Stored data entries
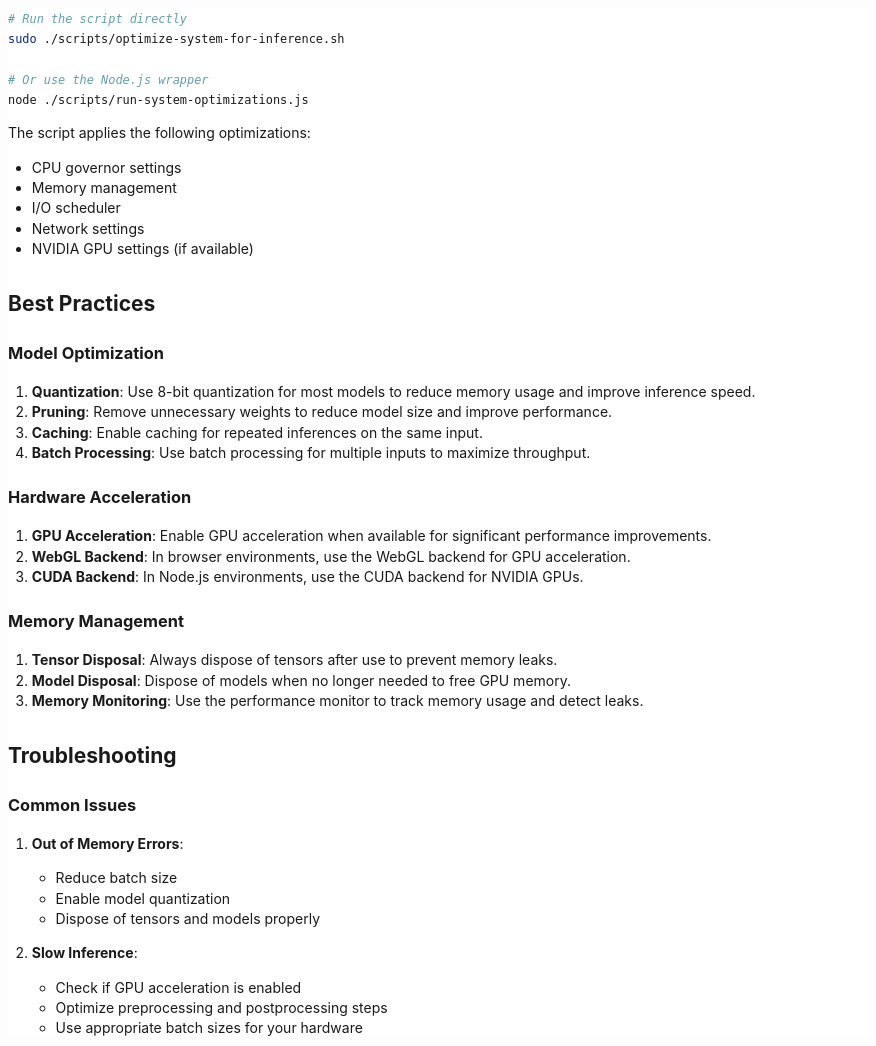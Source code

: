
 ```bash
# Run the script directly
sudo ./scripts/optimize-system-for-inference.sh

# Or use the Node.js wrapper
node ./scripts/run-system-optimizations.js
```

The script applies the following optimizations:

- CPU governor settings
- Memory management
- I/O scheduler
- Network settings
- NVIDIA GPU settings (if available)

## Best Practices

### Model Optimization

1. **Quantization**: Use 8-bit quantization for most models to reduce memory usage and improve inference speed.
2. **Pruning**: Remove unnecessary weights to reduce model size and improve performance.
3. **Caching**: Enable caching for repeated inferences on the same input.
4. **Batch Processing**: Use batch processing for multiple inputs to maximize throughput.

### Hardware Acceleration

1. **GPU Acceleration**: Enable GPU acceleration when available for significant performance improvements.
2. **WebGL Backend**: In browser environments, use the WebGL backend for GPU acceleration.
3. **CUDA Backend**: In Node.js environments, use the CUDA backend for NVIDIA GPUs.

### Memory Management

1. **Tensor Disposal**: Always dispose of tensors after use to prevent memory leaks.
2. **Model Disposal**: Dispose of models when no longer needed to free GPU memory.
3. **Memory Monitoring**: Use the performance monitor to track memory usage and detect leaks.

## Troubleshooting

### Common Issues

1. **Out of Memory Errors**:
   - Reduce batch size
   - Enable model quantization
   - Dispose of tensors and models properly

2. **Slow Inference**:
   - Check if GPU acceleration is enabled
   - Optimize preprocessing and postprocessing steps
   - Use appropriate batch sizes for your hardware
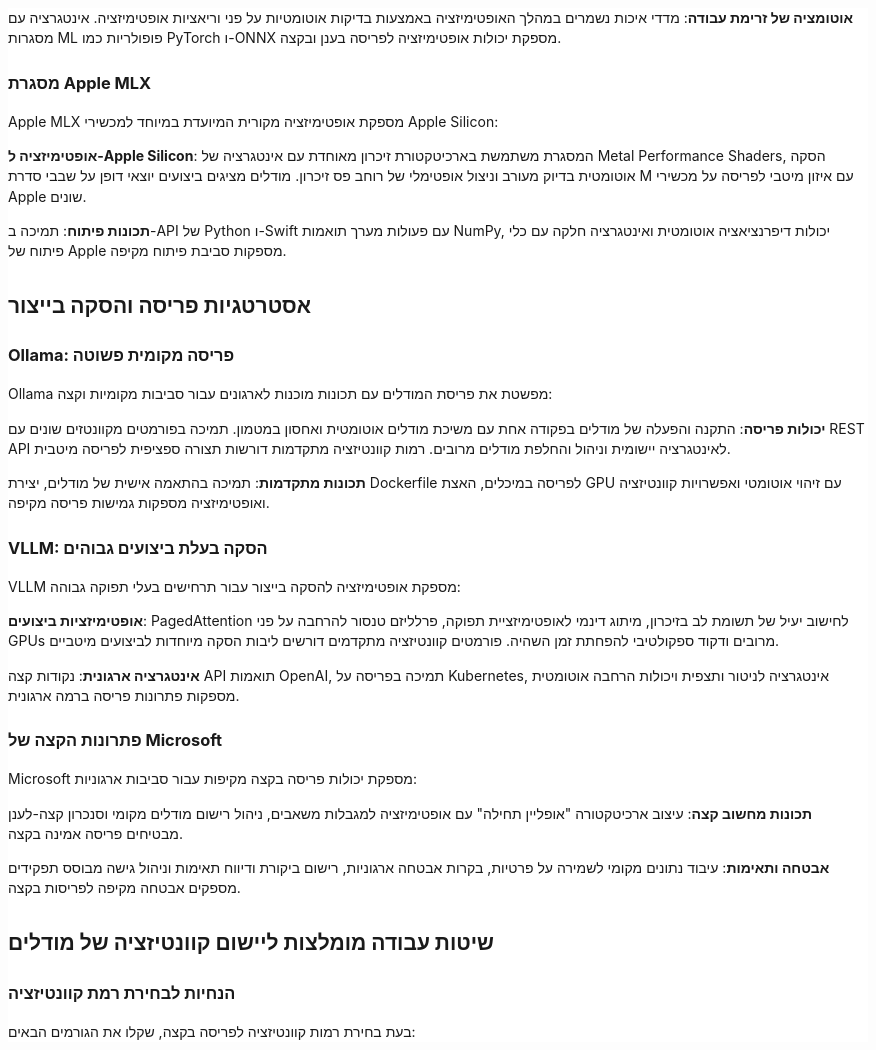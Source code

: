 **אוטומציה של זרימת עבודה**: מדדי איכות נשמרים במהלך האופטימיזציה באמצעות בדיקות אוטומטיות על פני וריאציות אופטימיזציה. אינטגרציה עם מסגרות ML פופולריות כמו PyTorch ו-ONNX מספקת יכולות אופטימיזציה לפריסה בענן ובקצה.

### מסגרת Apple MLX

Apple MLX מספקת אופטימיזציה מקורית המיועדת במיוחד למכשירי Apple Silicon:

**אופטימיזציה ל-Apple Silicon**: המסגרת משתמשת בארכיטקטורת זיכרון מאוחדת עם אינטגרציה של Metal Performance Shaders, הסקה אוטומטית בדיוק מעורב וניצול אופטימלי של רוחב פס זיכרון. מודלים מציגים ביצועים יוצאי דופן על שבבי סדרת M עם איזון מיטבי לפריסה על מכשירי Apple שונים.

**תכונות פיתוח**: תמיכה ב-API של Python ו-Swift עם פעולות מערך תואמות NumPy, יכולות דיפרנציאציה אוטומטית ואינטגרציה חלקה עם כלי פיתוח של Apple מספקות סביבת פיתוח מקיפה.

## אסטרטגיות פריסה והסקה בייצור

### Ollama: פריסה מקומית פשוטה

Ollama מפשטת את פריסת המודלים עם תכונות מוכנות לארגונים עבור סביבות מקומיות וקצה:

**יכולות פריסה**: התקנה והפעלה של מודלים בפקודה אחת עם משיכת מודלים אוטומטית ואחסון במטמון. תמיכה בפורמטים מקוונטזים שונים עם REST API לאינטגרציה יישומית וניהול והחלפת מודלים מרובים. רמות קוונטיזציה מתקדמות דורשות תצורה ספציפית לפריסה מיטבית.

**תכונות מתקדמות**: תמיכה בהתאמה אישית של מודלים, יצירת Dockerfile לפריסה במיכלים, האצת GPU עם זיהוי אוטומטי ואפשרויות קוונטיזציה ואופטימיזציה מספקות גמישות פריסה מקיפה.

### VLLM: הסקה בעלת ביצועים גבוהים

VLLM מספקת אופטימיזציה להסקה בייצור עבור תרחישים בעלי תפוקה גבוהה:

**אופטימיזציות ביצועים**: PagedAttention לחישוב יעיל של תשומת לב בזיכרון, מיתוג דינמי לאופטימיזציית תפוקה, פרלליזם טנסור להרחבה על פני GPUs מרובים ודקוד ספקולטיבי להפחתת זמן השהיה. פורמטים קוונטיזציה מתקדמים דורשים ליבות הסקה מיוחדות לביצועים מיטביים.

**אינטגרציה ארגונית**: נקודות קצה API תואמות OpenAI, תמיכה בפריסה על Kubernetes, אינטגרציה לניטור ותצפית ויכולות הרחבה אוטומטית מספקות פתרונות פריסה ברמה ארגונית.

### פתרונות הקצה של Microsoft

Microsoft מספקת יכולות פריסה בקצה מקיפות עבור סביבות ארגוניות:

**תכונות מחשוב קצה**: עיצוב ארכיטקטורה "אופליין תחילה" עם אופטימיזציה למגבלות משאבים, ניהול רישום מודלים מקומי וסנכרון קצה-לענן מבטיחים פריסה אמינה בקצה.

**אבטחה ותאימות**: עיבוד נתונים מקומי לשמירה על פרטיות, בקרות אבטחה ארגוניות, רישום ביקורת ודיווח תאימות וניהול גישה מבוסס תפקידים מספקים אבטחה מקיפה לפריסות בקצה.

## שיטות עבודה מומלצות ליישום קוונטיזציה של מודלים

### הנחיות לבחירת רמת קוונטיזציה

בעת בחירת רמות קוונטיזציה לפריסה בקצה, שקלו את הגורמים הבאים:
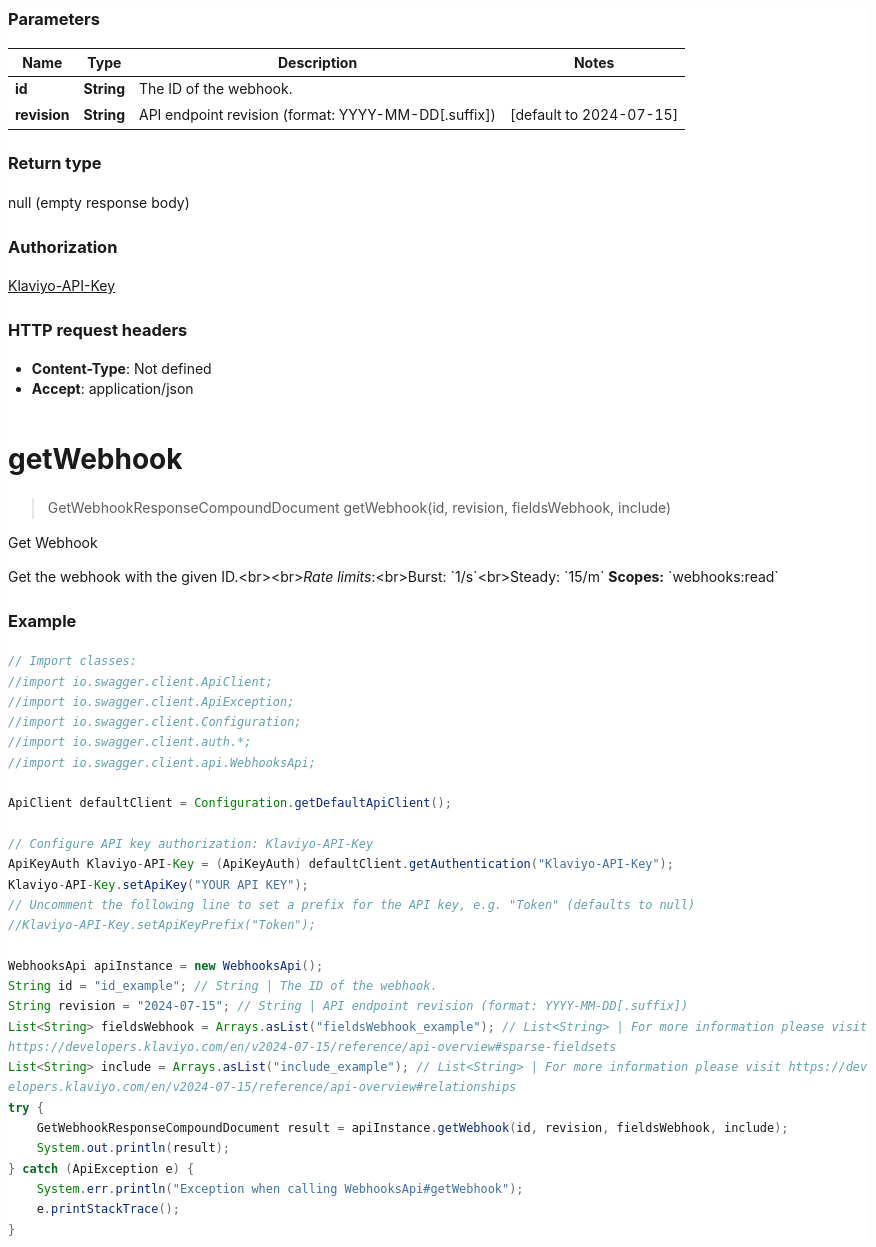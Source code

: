 ### Parameters

Name | Type | Description  | Notes
------------- | ------------- | ------------- | -------------
 **id** | **String**| The ID of the webhook. |
 **revision** | **String**| API endpoint revision (format: YYYY-MM-DD[.suffix]) | [default to 2024-07-15]

### Return type

null (empty response body)

### Authorization

[Klaviyo-API-Key](../README.md#Klaviyo-API-Key)

### HTTP request headers

 - **Content-Type**: Not defined
 - **Accept**: application/json

<a name="getWebhook"></a>
# **getWebhook**
> GetWebhookResponseCompoundDocument getWebhook(id, revision, fieldsWebhook, include)

Get Webhook

Get the webhook with the given ID.&lt;br&gt;&lt;br&gt;*Rate limits*:&lt;br&gt;Burst: &#x60;1/s&#x60;&lt;br&gt;Steady: &#x60;15/m&#x60;  **Scopes:** &#x60;webhooks:read&#x60;

### Example
```java
// Import classes:
//import io.swagger.client.ApiClient;
//import io.swagger.client.ApiException;
//import io.swagger.client.Configuration;
//import io.swagger.client.auth.*;
//import io.swagger.client.api.WebhooksApi;

ApiClient defaultClient = Configuration.getDefaultApiClient();

// Configure API key authorization: Klaviyo-API-Key
ApiKeyAuth Klaviyo-API-Key = (ApiKeyAuth) defaultClient.getAuthentication("Klaviyo-API-Key");
Klaviyo-API-Key.setApiKey("YOUR API KEY");
// Uncomment the following line to set a prefix for the API key, e.g. "Token" (defaults to null)
//Klaviyo-API-Key.setApiKeyPrefix("Token");

WebhooksApi apiInstance = new WebhooksApi();
String id = "id_example"; // String | The ID of the webhook.
String revision = "2024-07-15"; // String | API endpoint revision (format: YYYY-MM-DD[.suffix])
List<String> fieldsWebhook = Arrays.asList("fieldsWebhook_example"); // List<String> | For more information please visit https://developers.klaviyo.com/en/v2024-07-15/reference/api-overview#sparse-fieldsets
List<String> include = Arrays.asList("include_example"); // List<String> | For more information please visit https://developers.klaviyo.com/en/v2024-07-15/reference/api-overview#relationships
try {
    GetWebhookResponseCompoundDocument result = apiInstance.getWebhook(id, revision, fieldsWebhook, include);
    System.out.println(result);
} catch (ApiException e) {
    System.err.println("Exception when calling WebhooksApi#getWebhook");
    e.printStackTrace();
}
```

> _WHAT TO WORK ON_
Write out every line above exactly as it is, leaving out the pictures.

> _YOUR RESPONSE_
Source code

:
 ```bash
# Run the script directly
sudo ./scripts/optimize-system-for-inference.sh

# Or use the Node.js wrapper
node ./scripts/run-system-optimizations.js
```

The script applies the following optimizations:

- CPU governor settings
- Memory management
- I/O scheduler
- Network settings
- NVIDIA GPU settings (if available)

## Best Practices

### Model Optimization

1. **Quantization**: Use 8-bit quantization for most models to reduce memory usage and improve inference speed.
2. **Pruning**: Remove unnecessary weights to reduce model size and improve performance.
3. **Caching**: Enable caching for repeated inferences on the same input.
4. **Batch Processing**: Use batch processing for multiple inputs to maximize throughput.

### Hardware Acceleration

1. **GPU Acceleration**: Enable GPU acceleration when available for significant performance improvements.
2. **WebGL Backend**: In browser environments, use the WebGL backend for GPU acceleration.
3. **CUDA Backend**: In Node.js environments, use the CUDA backend for NVIDIA GPUs.

### Memory Management

1. **Tensor Disposal**: Always dispose of tensors after use to prevent memory leaks.
2. **Model Disposal**: Dispose of models when no longer needed to free GPU memory.
3. **Memory Monitoring**: Use the performance monitor to track memory usage and detect leaks.

## Troubleshooting

### Common Issues

1. **Out of Memory Errors**:
   - Reduce batch size
   - Enable model quantization
   - Dispose of tensors and models properly

2. **Slow Inference**:
   - Check if GPU acceleration is enabled
   - Optimize preprocessing and postprocessing steps
   - Use appropriate batch sizes for your hardware
Source code

: **אוטומציה של זרימת עבודה**: מדדי איכות נשמרים במהלך האופטימיזציה באמצעות בדיקות אוטומטיות על פני וריאציות אופטימיזציה. אינטגרציה עם מסגרות ML פופולריות כמו PyTorch ו-ONNX מספקת יכולות אופטימיזציה לפריסה בענן ובקצה.

### מסגרת Apple MLX

Apple MLX מספקת אופטימיזציה מקורית המיועדת במיוחד למכשירי Apple Silicon:

**אופטימיזציה ל-Apple Silicon**: המסגרת משתמשת בארכיטקטורת זיכרון מאוחדת עם אינטגרציה של Metal Performance Shaders, הסקה אוטומטית בדיוק מעורב וניצול אופטימלי של רוחב פס זיכרון. מודלים מציגים ביצועים יוצאי דופן על שבבי סדרת M עם איזון מיטבי לפריסה על מכשירי Apple שונים.

**תכונות פיתוח**: תמיכה ב-API של Python ו-Swift עם פעולות מערך תואמות NumPy, יכולות דיפרנציאציה אוטומטית ואינטגרציה חלקה עם כלי פיתוח של Apple מספקות סביבת פיתוח מקיפה.

## אסטרטגיות פריסה והסקה בייצור

### Ollama: פריסה מקומית פשוטה

Ollama מפשטת את פריסת המודלים עם תכונות מוכנות לארגונים עבור סביבות מקומיות וקצה:

**יכולות פריסה**: התקנה והפעלה של מודלים בפקודה אחת עם משיכת מודלים אוטומטית ואחסון במטמון. תמיכה בפורמטים מקוונטזים שונים עם REST API לאינטגרציה יישומית וניהול והחלפת מודלים מרובים. רמות קוונטיזציה מתקדמות דורשות תצורה ספציפית לפריסה מיטבית.

**תכונות מתקדמות**: תמיכה בהתאמה אישית של מודלים, יצירת Dockerfile לפריסה במיכלים, האצת GPU עם זיהוי אוטומטי ואפשרויות קוונטיזציה ואופטימיזציה מספקות גמישות פריסה מקיפה.

### VLLM: הסקה בעלת ביצועים גבוהים

VLLM מספקת אופטימיזציה להסקה בייצור עבור תרחישים בעלי תפוקה גבוהה:

**אופטימיזציות ביצועים**: PagedAttention לחישוב יעיל של תשומת לב בזיכרון, מיתוג דינמי לאופטימיזציית תפוקה, פרלליזם טנסור להרחבה על פני GPUs מרובים ודקוד ספקולטיבי להפחתת זמן השהיה. פורמטים קוונטיזציה מתקדמים דורשים ליבות הסקה מיוחדות לביצועים מיטביים.

**אינטגרציה ארגונית**: נקודות קצה API תואמות OpenAI, תמיכה בפריסה על Kubernetes, אינטגרציה לניטור ותצפית ויכולות הרחבה אוטומטית מספקות פתרונות פריסה ברמה ארגונית.

### פתרונות הקצה של Microsoft

Microsoft מספקת יכולות פריסה בקצה מקיפות עבור סביבות ארגוניות:

**תכונות מחשוב קצה**: עיצוב ארכיטקטורה "אופליין תחילה" עם אופטימיזציה למגבלות משאבים, ניהול רישום מודלים מקומי וסנכרון קצה-לענן מבטיחים פריסה אמינה בקצה.

**אבטחה ותאימות**: עיבוד נתונים מקומי לשמירה על פרטיות, בקרות אבטחה ארגוניות, רישום ביקורת ודיווח תאימות וניהול גישה מבוסס תפקידים מספקים אבטחה מקיפה לפריסות בקצה.

## שיטות עבודה מומלצות ליישום קוונטיזציה של מודלים

### הנחיות לבחירת רמת קוונטיזציה

בעת בחירת רמות קוונטיזציה לפריסה בקצה, שקלו את הגורמים הבאים:
Source code

: ### Parameters

Name | Type | Description  | Notes
------------- | ------------- | ------------- | -------------
 **id** | **String**| The ID of the webhook. |
 **revision** | **String**| API endpoint revision (format: YYYY-MM-DD[.suffix]) | [default to 2024-07-15]

### Return type

null (empty response body)

### Authorization

[Klaviyo-API-Key](../README.md#Klaviyo-API-Key)

### HTTP request headers

 - **Content-Type**: Not defined
 - **Accept**: application/json

<a name="getWebhook"></a>
# **getWebhook**
> GetWebhookResponseCompoundDocument getWebhook(id, revision, fieldsWebhook, include)

Get Webhook

Get the webhook with the given ID.&lt;br&gt;&lt;br&gt;*Rate limits*:&lt;br&gt;Burst: &#x60;1/s&#x60;&lt;br&gt;Steady: &#x60;15/m&#x60;  **Scopes:** &#x60;webhooks:read&#x60;

### Example
```java
// Import classes:
//import io.swagger.client.ApiClient;
//import io.swagger.client.ApiException;
//import io.swagger.client.Configuration;
//import io.swagger.client.auth.*;
//import io.swagger.client.api.WebhooksApi;

ApiClient defaultClient = Configuration.getDefaultApiClient();

// Configure API key authorization: Klaviyo-API-Key
ApiKeyAuth Klaviyo-API-Key = (ApiKeyAuth) defaultClient.getAuthentication("Klaviyo-API-Key");
Klaviyo-API-Key.setApiKey("YOUR API KEY");
// Uncomment the following line to set a prefix for the API key, e.g. "Token" (defaults to null)
//Klaviyo-API-Key.setApiKeyPrefix("Token");

WebhooksApi apiInstance = new WebhooksApi();
String id = "id_example"; // String | The ID of the webhook.
String revision = "2024-07-15"; // String | API endpoint revision (format: YYYY-MM-DD[.suffix])
List<String> fieldsWebhook = Arrays.asList("fieldsWebhook_example"); // List<String> | For more information please visit https://developers.klaviyo.com/en/v2024-07-15/reference/api-overview#sparse-fieldsets
List<String> include = Arrays.asList("include_example"); // List<String> | For more information please visit https://developers.klaviyo.com/en/v2024-07-15/reference/api-overview#relationships
try {
    GetWebhookResponseCompoundDocument result = apiInstance.getWebhook(id, revision, fieldsWebhook, include);
    System.out.println(result);
} catch (ApiException e) {
    System.err.println("Exception when calling WebhooksApi#getWebhook");
    e.printStackTrace();
}
```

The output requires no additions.